New paper cuts LLM reranking token use by 37% with self-distillation
AI models 'overthink' rankings — researchers trim reasoning without losing accuracy.
Listwise reranking using large language models has become the gold standard in information retrieval, with reasoning-enhanced variants employing Chain-of-Thought (CoT) to deeply compare candidate documents. However, this performance comes at a steep computational cost — models often generate thousands of reasoning tokens before outputting a final ranking. In a new paper, Danyang Liu and Kan Li from the Information Retrieval community systematically study the relationship between reasoning length and ranking quality. They uncover a clear 'overthinking' phenomenon: beyond a certain point, extended reasoning provides negligible improvements while wasting compute resources. This finding challenges the assumption that more reasoning always leads to better outcomes.

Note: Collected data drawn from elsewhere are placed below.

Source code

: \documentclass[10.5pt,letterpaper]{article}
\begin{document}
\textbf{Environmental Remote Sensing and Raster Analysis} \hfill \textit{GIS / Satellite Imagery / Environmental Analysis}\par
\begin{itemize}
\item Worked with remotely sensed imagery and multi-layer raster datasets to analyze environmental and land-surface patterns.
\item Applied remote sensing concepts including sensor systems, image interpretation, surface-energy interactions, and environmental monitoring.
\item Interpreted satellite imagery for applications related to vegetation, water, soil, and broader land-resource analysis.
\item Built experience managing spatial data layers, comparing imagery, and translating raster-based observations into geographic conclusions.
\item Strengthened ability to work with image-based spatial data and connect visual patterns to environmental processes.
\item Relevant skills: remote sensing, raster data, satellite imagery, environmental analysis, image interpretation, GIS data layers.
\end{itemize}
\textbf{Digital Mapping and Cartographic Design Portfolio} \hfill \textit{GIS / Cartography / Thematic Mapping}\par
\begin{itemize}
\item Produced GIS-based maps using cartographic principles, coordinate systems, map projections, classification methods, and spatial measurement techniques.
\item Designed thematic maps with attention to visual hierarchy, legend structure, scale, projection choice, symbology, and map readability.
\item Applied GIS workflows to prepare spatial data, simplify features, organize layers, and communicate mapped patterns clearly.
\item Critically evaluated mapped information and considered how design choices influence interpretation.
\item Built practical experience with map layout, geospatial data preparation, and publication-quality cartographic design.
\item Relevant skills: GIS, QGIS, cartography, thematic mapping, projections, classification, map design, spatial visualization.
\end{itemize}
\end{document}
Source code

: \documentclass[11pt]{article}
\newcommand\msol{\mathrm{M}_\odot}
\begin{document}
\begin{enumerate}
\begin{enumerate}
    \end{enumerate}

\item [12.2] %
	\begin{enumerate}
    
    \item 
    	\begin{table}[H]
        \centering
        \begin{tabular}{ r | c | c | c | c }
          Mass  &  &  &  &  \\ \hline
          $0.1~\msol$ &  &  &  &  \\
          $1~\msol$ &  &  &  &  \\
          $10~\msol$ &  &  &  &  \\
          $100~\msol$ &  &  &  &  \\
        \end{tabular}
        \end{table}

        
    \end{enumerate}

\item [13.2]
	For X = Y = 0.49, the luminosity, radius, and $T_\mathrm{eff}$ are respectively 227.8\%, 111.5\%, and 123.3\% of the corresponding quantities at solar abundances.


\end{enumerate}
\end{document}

To address this inefficiency, the authors propose a Length-Regularized Self-Distillation (LRSD) framework. They first synthesize a dataset by sampling diverse reasoning traces from a teacher model (Rank-K) and then apply a Pareto-inspired filter to select traces that achieve high ranking performance with minimal token usage. The student model is fine-tuned on these concise, high-quality rationales, learning to internalize efficient reasoning patterns and prune redundant deliberation. Experimental results on TREC Deep Learning and NeuCLIR benchmarks show that LRSD maintains the teacher's effectiveness while reducing inference token consumption by 34%–37% across different retrieval settings. This offers a practical, compute-efficient solution for deploying reasoning-enhanced rerankers in latency-sensitive applications like search engines and real-time question answering.
- LLMs in listwise reranking exhibit 'overthinking' where longer Chain-of-Thought reasoning yields diminishing returns.
- Length-Regularized Self-Distillation (LRSD) trains a student on Pareto-optimal reasoning traces, cutting token usage by 34%–37%.
- Evaluated on TREC Deep Learning and NeuCLIR benchmarks, LRSD retains teacher-level effectiveness while reducing compute cost.
Why It Matters
Enables faster, cheaper AI search reranking without sacrificing quality, critical for real-time applications.